Finally, the Court concludes E.M. Care of Alliance, Inc., "established or maintained" the plan with the intent of providing benefits to its employees. E.M. Care of Alliance, Inc., established the plan by negotiating the benefit and establishing a "Risk Number" for group billing (Mitchell Decl. 1 ¶¶ 4-6). E.M. Care of Alliance, Inc., maintained the plan by paying the premiums each pay cycle ( Id. ¶ 8). The clear intent of E.M. Care of Alliance, Inc., was to provide a benefit to at least a class of its physician employees.

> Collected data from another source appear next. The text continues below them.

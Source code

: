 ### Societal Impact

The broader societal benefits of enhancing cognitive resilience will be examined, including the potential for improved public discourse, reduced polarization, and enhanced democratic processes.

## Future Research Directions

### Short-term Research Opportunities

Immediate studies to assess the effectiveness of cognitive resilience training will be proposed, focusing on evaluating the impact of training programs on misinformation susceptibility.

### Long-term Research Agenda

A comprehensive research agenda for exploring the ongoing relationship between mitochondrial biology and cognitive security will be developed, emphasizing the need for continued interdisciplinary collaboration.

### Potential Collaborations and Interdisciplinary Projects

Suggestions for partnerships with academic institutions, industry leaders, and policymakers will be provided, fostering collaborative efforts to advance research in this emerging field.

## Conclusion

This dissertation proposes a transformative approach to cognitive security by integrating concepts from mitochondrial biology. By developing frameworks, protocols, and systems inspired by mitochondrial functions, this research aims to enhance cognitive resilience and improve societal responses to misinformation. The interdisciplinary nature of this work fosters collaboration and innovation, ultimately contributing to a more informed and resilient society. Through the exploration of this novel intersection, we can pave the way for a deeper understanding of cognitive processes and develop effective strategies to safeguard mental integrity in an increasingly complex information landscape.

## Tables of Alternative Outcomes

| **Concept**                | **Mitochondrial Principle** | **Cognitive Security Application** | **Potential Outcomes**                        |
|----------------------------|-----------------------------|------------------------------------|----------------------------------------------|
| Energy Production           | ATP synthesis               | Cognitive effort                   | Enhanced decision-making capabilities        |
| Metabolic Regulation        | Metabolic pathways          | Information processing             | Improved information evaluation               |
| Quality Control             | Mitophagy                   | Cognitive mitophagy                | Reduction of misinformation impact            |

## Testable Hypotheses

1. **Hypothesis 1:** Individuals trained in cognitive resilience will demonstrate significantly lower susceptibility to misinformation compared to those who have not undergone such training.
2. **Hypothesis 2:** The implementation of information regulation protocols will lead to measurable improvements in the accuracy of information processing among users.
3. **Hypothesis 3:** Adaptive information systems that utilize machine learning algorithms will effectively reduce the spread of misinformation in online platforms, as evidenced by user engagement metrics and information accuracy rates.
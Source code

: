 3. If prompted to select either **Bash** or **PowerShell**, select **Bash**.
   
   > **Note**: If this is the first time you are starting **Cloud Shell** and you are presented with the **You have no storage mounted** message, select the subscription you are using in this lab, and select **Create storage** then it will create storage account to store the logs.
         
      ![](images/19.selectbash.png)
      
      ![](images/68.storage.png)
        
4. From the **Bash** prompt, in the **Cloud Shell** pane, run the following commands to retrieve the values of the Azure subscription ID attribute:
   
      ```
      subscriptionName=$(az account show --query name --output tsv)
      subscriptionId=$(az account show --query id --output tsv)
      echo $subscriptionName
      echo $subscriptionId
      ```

The Court additionally notes the fact Plaintiff ultimately left his employment with E.M. Care of Alliance, Inc., and took over payment of the full amount of the premiums himself does not extinguish the applicability of ERISA. This not a situation involving an individual conversion policy, but rather a continuation of the identical coverage under identical terms as initially acquired by virtue of the previous employment relationship. See Mass. Cas. Ins. Co. v. Reynolds, 113 F.3d 1450, 1453 (6th Cir. 1997) (state law claims under continuation coverage preempted by ERISA) ( see also Mitchell Decl. 2). Upon leaving E.M. Care of Alliance, Inc., Plaintiff elected to continue his disability policy, continued to receive the same discounted rate, and was assigned to a new risk number for policyholders who are billed directly (Mitchell Decl. 2 ¶¶ 4-6). Other than Plaintiff taking over payment of the premiums, his disability policy remained in force without change ( Id.).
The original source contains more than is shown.